[Opening Information shown section]

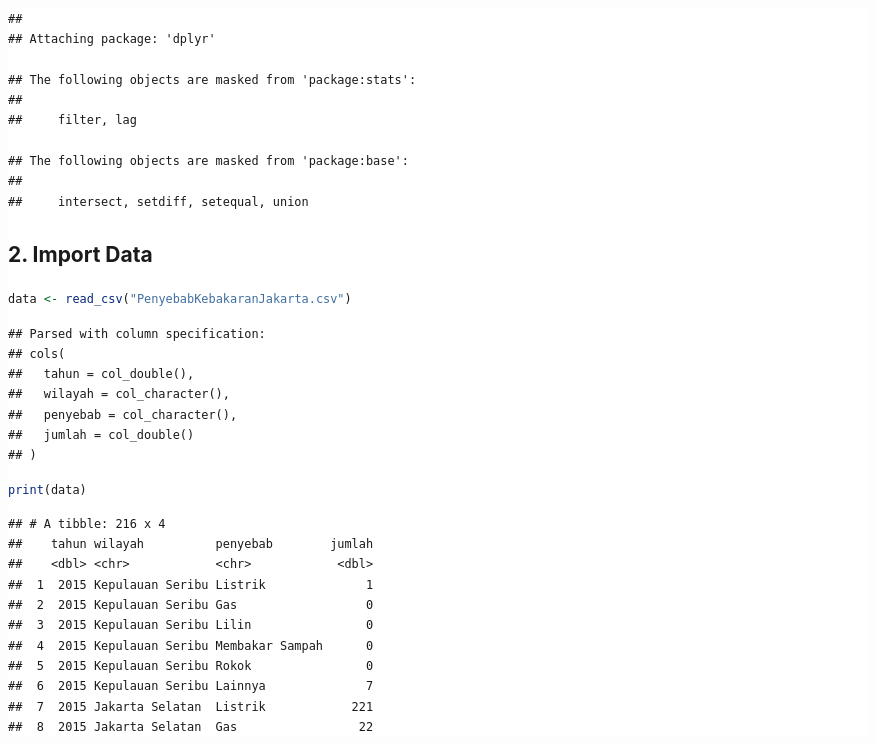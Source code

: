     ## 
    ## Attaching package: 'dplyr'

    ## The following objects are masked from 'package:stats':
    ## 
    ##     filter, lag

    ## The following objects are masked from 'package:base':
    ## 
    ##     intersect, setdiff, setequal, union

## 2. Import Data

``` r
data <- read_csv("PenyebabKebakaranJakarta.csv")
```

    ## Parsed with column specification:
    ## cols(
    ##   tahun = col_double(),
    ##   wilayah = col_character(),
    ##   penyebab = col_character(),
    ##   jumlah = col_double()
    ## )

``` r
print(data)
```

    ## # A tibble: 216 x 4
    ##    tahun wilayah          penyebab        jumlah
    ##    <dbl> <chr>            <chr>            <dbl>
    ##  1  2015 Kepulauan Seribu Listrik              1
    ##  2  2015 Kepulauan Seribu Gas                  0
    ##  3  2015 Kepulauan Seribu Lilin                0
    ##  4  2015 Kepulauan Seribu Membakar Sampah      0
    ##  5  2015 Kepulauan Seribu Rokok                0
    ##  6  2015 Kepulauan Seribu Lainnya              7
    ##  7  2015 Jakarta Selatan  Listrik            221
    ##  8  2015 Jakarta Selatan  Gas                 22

[Closing Information shown section]

In the entries above, find each line with "masked" and list it.

### [Solved exercise]
    ## The following objects are masked from 'package:stats':
    ## The following objects are masked from 'package:base':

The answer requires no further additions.